Mega-julgamento por crimes ligados a falsificação de álcool 2.ª feira
O julgamento de um processo por fuga ao imposto sobre o álcool com 220 arguidos, cinco deles também acusados de homicídio qualificado devido a mortes na Noruega com álcool contendo metanol, começa segunda-feira em Sintra.
O caso, a cargo do colectivo de juízes do tribunal de círculo de Setúbal, realiza-se no novo Tribunal de Sintra, por razões de espaço, já que só as testemunhas são 600.
Segundo o despacho de pronúncia da juíza do Tribunal de Instrução Criminal de Lisboa, Maria de Fátima Mata-Mouros, cinco dos arguidos são acusados de cinco crimes de homicídio qualificado, sob a forma de dolo eventual, por terem vendido, em 2002, grandes quantidades de álcool com metanol para a Noruega, causando a morte a cinco pessoas que o ingeriram.
Estes arguidos - Fernando Quintino Pinto, Germano Pedrosa Fernandes, Virgílio Júnior, Casanova Ferreira e Manuel Moreira Tapadas - terão vendido álcool com elevada mistura de metanol, substância altamente tóxica que pode matar, a um comerciante norueguês, Erik Fallo, que o introduziu em bebidas alcoólicas falsificadas no mercado local.
O norueguês já foi julgado no seu país, tendo sido condenado, segundo o jornal norueguês "Aftenposten", a 12 anos de prisão pela morte de sete pessoas e por ferimentos causados a outras duas por álcool com metanol que importou de Portugal entre Janeiro de 2002 e o Verão de 2003.
O metanol, uma substância que pode confundir-se com o álcool puro, terá sido adquirido às firmas Alcooleira - Fabricação de Embalagens e Embalamento de Álcool, Lda e à Bicarboquímica - Produtos Químicos. Lda, também arguidas no processo.
Os 220 arguidos do processo que começa segunda-feira em Sintra - 59 empresas e 161 indivíduos - terão lesado o Estado em 243 milhões de euros.
A maioria dos arguidos é acusada do crime de associação criminosa na importação de álcool de França, a que correspondeu a fuga de 207 milhões de euros ao Imposto sobre o Álcool e 36 milhões ao IVA.
A acusação afirma que os arguidos criaram ou fizeram parte de "uma estrutura criminosa que, entre 1999 e 2002, ao abrigo do regime de circulação entre entrepostos fiscais da União Europeia, procedeu à importação de álcool etílico com omissão de manifestos fiscais e sem o pagamento dos impostos devidos".

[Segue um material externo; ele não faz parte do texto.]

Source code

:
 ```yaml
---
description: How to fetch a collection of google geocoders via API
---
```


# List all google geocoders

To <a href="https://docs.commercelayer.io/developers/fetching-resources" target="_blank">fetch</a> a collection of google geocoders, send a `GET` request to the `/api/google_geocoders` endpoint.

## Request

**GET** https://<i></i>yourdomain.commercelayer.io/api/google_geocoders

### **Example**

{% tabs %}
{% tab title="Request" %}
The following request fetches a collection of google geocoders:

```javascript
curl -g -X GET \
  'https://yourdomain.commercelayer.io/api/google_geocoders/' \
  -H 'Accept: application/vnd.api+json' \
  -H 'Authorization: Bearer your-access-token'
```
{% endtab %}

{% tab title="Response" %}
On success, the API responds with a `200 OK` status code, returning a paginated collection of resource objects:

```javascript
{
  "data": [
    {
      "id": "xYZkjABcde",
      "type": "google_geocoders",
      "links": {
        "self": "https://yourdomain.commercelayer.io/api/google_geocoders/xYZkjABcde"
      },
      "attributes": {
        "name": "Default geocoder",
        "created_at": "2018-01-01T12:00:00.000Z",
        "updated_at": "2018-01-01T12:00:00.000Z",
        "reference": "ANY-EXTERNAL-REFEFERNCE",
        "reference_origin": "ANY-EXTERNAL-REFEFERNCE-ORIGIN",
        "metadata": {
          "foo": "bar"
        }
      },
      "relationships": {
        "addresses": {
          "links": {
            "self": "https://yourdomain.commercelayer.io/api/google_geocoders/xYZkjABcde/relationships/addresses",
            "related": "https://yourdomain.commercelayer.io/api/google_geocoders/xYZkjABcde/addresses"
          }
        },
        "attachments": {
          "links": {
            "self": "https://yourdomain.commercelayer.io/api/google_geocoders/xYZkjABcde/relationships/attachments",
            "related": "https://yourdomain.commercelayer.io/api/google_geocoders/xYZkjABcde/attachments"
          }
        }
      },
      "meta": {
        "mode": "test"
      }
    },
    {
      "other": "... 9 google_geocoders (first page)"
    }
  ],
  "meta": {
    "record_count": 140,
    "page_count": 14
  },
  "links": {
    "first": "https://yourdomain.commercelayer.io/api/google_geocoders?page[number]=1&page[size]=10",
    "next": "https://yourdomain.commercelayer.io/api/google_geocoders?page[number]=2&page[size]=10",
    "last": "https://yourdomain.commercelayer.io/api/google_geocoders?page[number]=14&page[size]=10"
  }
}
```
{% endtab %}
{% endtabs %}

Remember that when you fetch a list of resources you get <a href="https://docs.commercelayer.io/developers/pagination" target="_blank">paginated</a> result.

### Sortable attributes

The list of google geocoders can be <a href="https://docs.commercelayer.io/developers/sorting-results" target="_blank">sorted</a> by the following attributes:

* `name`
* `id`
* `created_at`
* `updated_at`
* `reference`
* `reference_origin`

A fraude terá começado quando um dos arguidos, Rodolfo Pereira, com experiência no ramo vinícola, começou a importar álcool de França fugindo aos impostos, criando, para o efeito, "entrepostos fictícios" e sem o registo fiscal exigido para o efeito.
Os arguidos são maioritariamente comerciantes, adegas cooperativas ou produtores de vinhos de mesa ou espirituosos e vários gestores de empresas de transporte ou técnicos do ramo vinícola.
Há ainda entre os arguidos proprietários de empresas de transporte de mercadorias, portuguesas e espanholas, que alegadamente participavam na fraude ao fisco.
As firmas envolvidas estão predominantemente instaladas em zonas vinícolas como o Cadaval, Alpiarça, Almeirim, Lisboa, Lourinhã, Benavente, Bombarral, Viseu, Tondela, Lamego, Salvaterra de Magos, Alenquer ou Santarém.
Segundo o Departamento de Investigação e Acção Penal (DIAP), a fraude consistia na importação de álcool, cujo imposto ficava suspenso até à comercialização final dos vinhos ou aguardentes, à taxa, na moeda antiga, de 1.566 escudos por litro, e que não era pago no final.
O grupo terá forjado e utilizado documentos e selos emitidos por autoridades públicas.
A investigação ao caso, que envolveu a Procuradoria-Geral da República e peritos das Alfândegas e da Guarda Fiscal - com apreensão de camiões em trânsito - concluiu que só em 1999 foram importados 1,066 milhões de litros de álcool, com 71 partidas de transportes registadas na origem.
Seis dos arguidos são acusados designadamente dos crimes de fundação de associação criminosa.
A maior parte dos restantes é acusada, entre outros, dos crimes de adesão a associação criminosa, e também de contrabando, fraude fiscal, falsificação de documentos, branqueamento de capitais, falsificação de bebidas e corrupção activa.